From the very first, genial, line, "I always had a lot of trouble with my teeth", Brenton shows us Macmillan the man. We see him first playing the Eton wall game, crushed by a domineering mother and an unfaithful wife (played with limp-wristed grace by Anna Chancellor) and fighting in the First World War, then his crowning as "Supermac", telling Britain it had "never had it so good" and his resignation in the seedy aftermath of Profumo. Brenton's Macmillan is a sympathetic mix of the ridiculous and the tragic, the J Alfred Prufrock of politics.

Howard Davies' direction is suitably epic, stylishly staging two world wars, the crumbling empire, the Suez crisis and the dawn of the swinging Sixties.

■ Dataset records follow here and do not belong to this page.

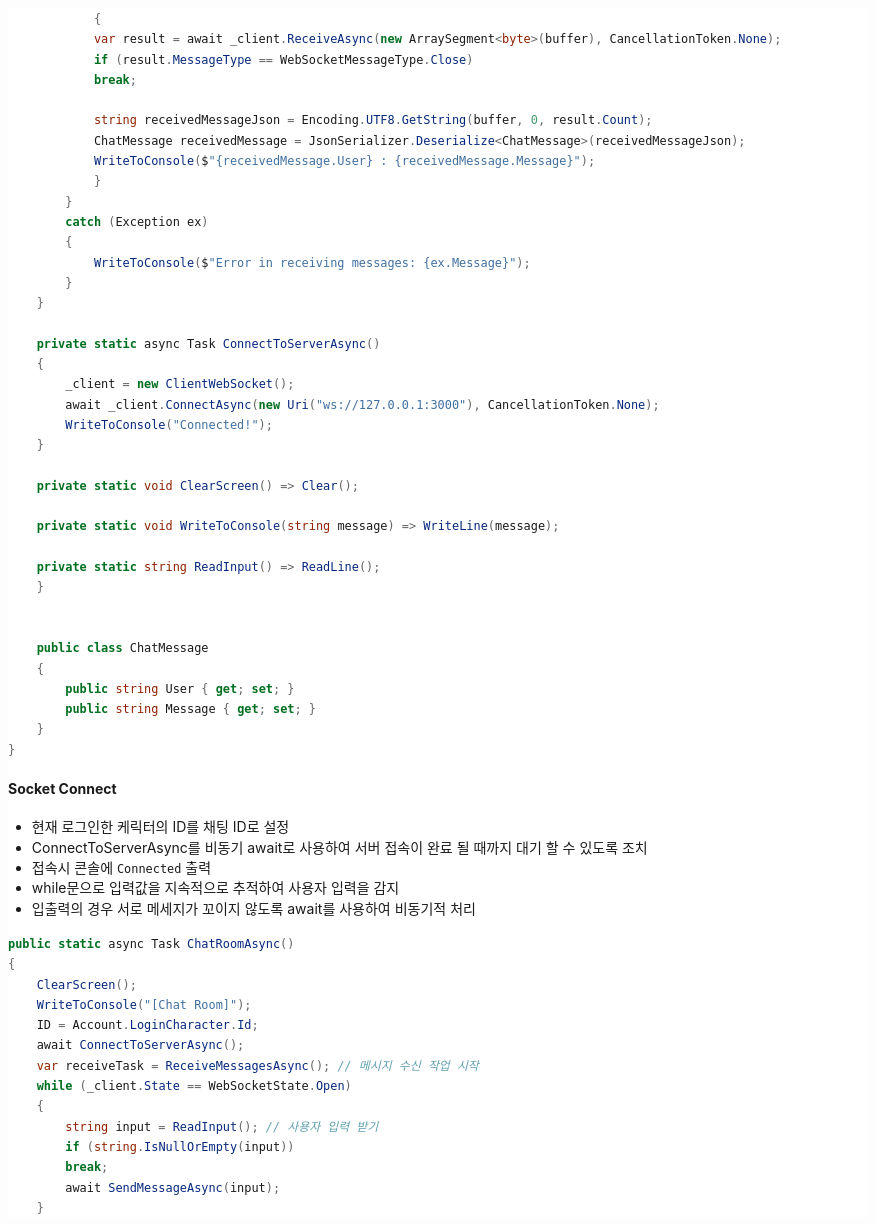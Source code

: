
 ```csharp
			{  
			var result = await _client.ReceiveAsync(new ArraySegment<byte>(buffer), CancellationToken.None);  
			if (result.MessageType == WebSocketMessageType.Close)  
			break;  
		  
			string receivedMessageJson = Encoding.UTF8.GetString(buffer, 0, result.Count);  
			ChatMessage receivedMessage = JsonSerializer.Deserialize<ChatMessage>(receivedMessageJson);  
			WriteToConsole($"{receivedMessage.User} : {receivedMessage.Message}");  
			}  
		}  
		catch (Exception ex)  
		{  
			WriteToConsole($"Error in receiving messages: {ex.Message}");  
		}  
	}  
	  
	private static async Task ConnectToServerAsync()  
	{  
		_client = new ClientWebSocket();  
		await _client.ConnectAsync(new Uri("ws://127.0.0.1:3000"), CancellationToken.None);  
		WriteToConsole("Connected!");  
	}  
	
	private static void ClearScreen() => Clear();  
	
	private static void WriteToConsole(string message) => WriteLine(message);  
	
	private static string ReadInput() => ReadLine();  
	}  
	  
	  
	public class ChatMessage  
	{  
		public string User { get; set; }  
		public string Message { get; set; }  
	}  
}
```

#### Socket Connect

- 현재 로그인한 케릭터의 ID를 채팅 ID로 설정
- ConnectToServerAsync를 비동기 await로 사용하여 서버 접속이 완료 될 때까지 대기 할 수 있도록 조치
- 접속시 콘솔에 `Connected` 출력
- while문으로 입력값을 지속적으로 추적하여 사용자 입력을 감지
- 입출력의 경우 서로 메세지가 꼬이지 않도록 await를 사용하여 비동기적 처리

```csharp
public static async Task ChatRoomAsync()  
{  
	ClearScreen();  
	WriteToConsole("[Chat Room]");  
	ID = Account.LoginCharacter.Id;  
	await ConnectToServerAsync();  
	var receiveTask = ReceiveMessagesAsync(); // 메시지 수신 작업 시작  
	while (_client.State == WebSocketState.Open)  
	{  
		string input = ReadInput(); // 사용자 입력 받기  
		if (string.IsNullOrEmpty(input))  
		break;  
		await SendMessageAsync(input);  
	}  
```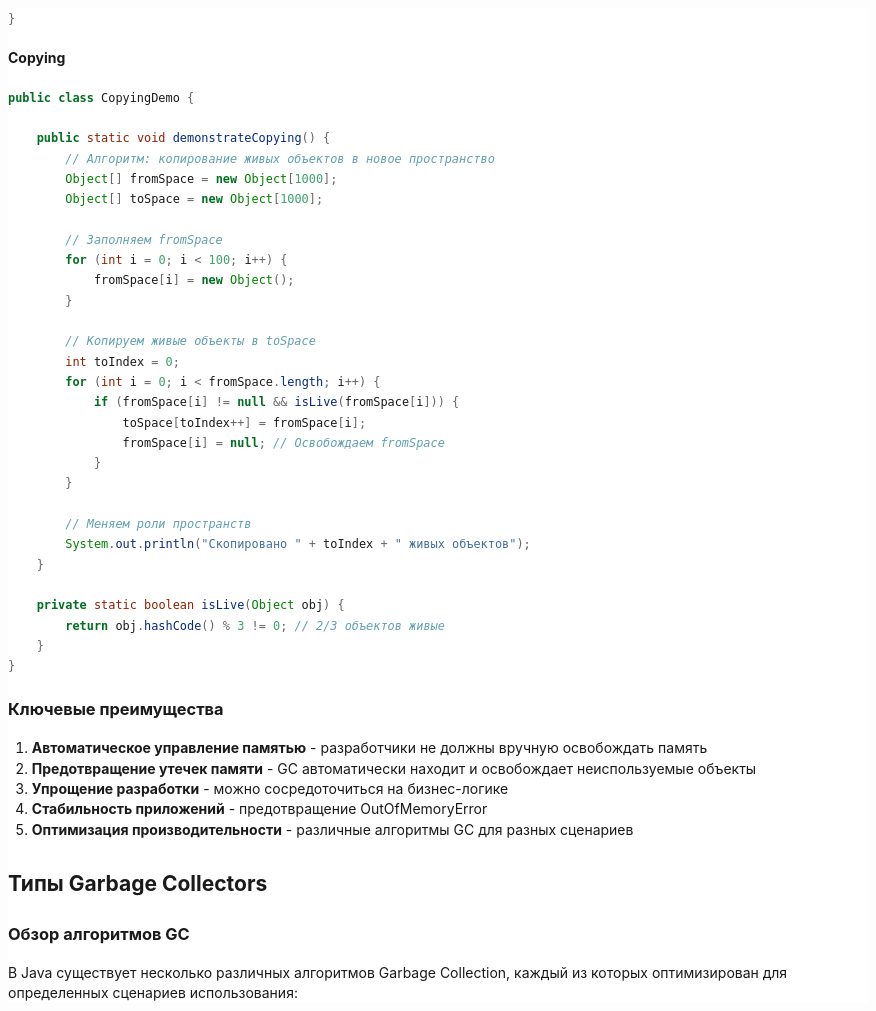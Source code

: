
 ```java
}
```

#### Copying

```java
public class CopyingDemo {
    
    public static void demonstrateCopying() {
        // Алгоритм: копирование живых объектов в новое пространство
        Object[] fromSpace = new Object[1000];
        Object[] toSpace = new Object[1000];
        
        // Заполняем fromSpace
        for (int i = 0; i < 100; i++) {
            fromSpace[i] = new Object();
        }
        
        // Копируем живые объекты в toSpace
        int toIndex = 0;
        for (int i = 0; i < fromSpace.length; i++) {
            if (fromSpace[i] != null && isLive(fromSpace[i])) {
                toSpace[toIndex++] = fromSpace[i];
                fromSpace[i] = null; // Освобождаем fromSpace
            }
        }
        
        // Меняем роли пространств
        System.out.println("Скопировано " + toIndex + " живых объектов");
    }
    
    private static boolean isLive(Object obj) {
        return obj.hashCode() % 3 != 0; // 2/3 объектов живые
    }
}
```

### Ключевые преимущества

1. **Автоматическое управление памятью** - разработчики не должны вручную освобождать память
2. **Предотвращение утечек памяти** - GC автоматически находит и освобождает неиспользуемые объекты
3. **Упрощение разработки** - можно сосредоточиться на бизнес-логике
4. **Стабильность приложений** - предотвращение OutOfMemoryError
5. **Оптимизация производительности** - различные алгоритмы GC для разных сценариев

## Типы Garbage Collectors

### Обзор алгоритмов GC

В Java существует несколько различных алгоритмов Garbage Collection, каждый из которых оптимизирован для определенных сценариев использования:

The changing decades are rung in with dance – a spine-tingling waltz towards war, a jubilant victory lindy-hop, and a shimmy into the 1960s – and there are magnificent set pieces, including a moving Somme sequence.

As Macmillan, an unrecognisable Jeremy Irons perfectly captures a man who is fatally out of step with his time. His stuffy drawl through his soup-strainer moustache is spot on, as is his body language. He is well supported by Pip Carter as the youthful (but still absurdly old before his time) Macmillan, who dogs him mentally throughout his life. Ian McNeice's corpulent Churchill provides fine comic relief, while Robert Glenister's Boothby makes a horribly convincing journey from slick rake to bloated old duffer.

When asked by a journalist what causes the downfall of a government, Macmillan famously waffled, "Events, dear boy, events". Or, in today's political vernacular, "stuff happens". The beauty of Brenton's play lies in such modern parallels, the ever-repeating cycle of "events" at the chaotic epicentre of government: the sex scandals, the private Catholicism, the shady dealings of war, the "special relationship", the messy entrails of an economy in meltdown. And, at its heart, the less than charismatic man next door, seizing the reins of power from his glamorous predecessor after an agonising wait, only to see his premiership unravelling before his very eyes.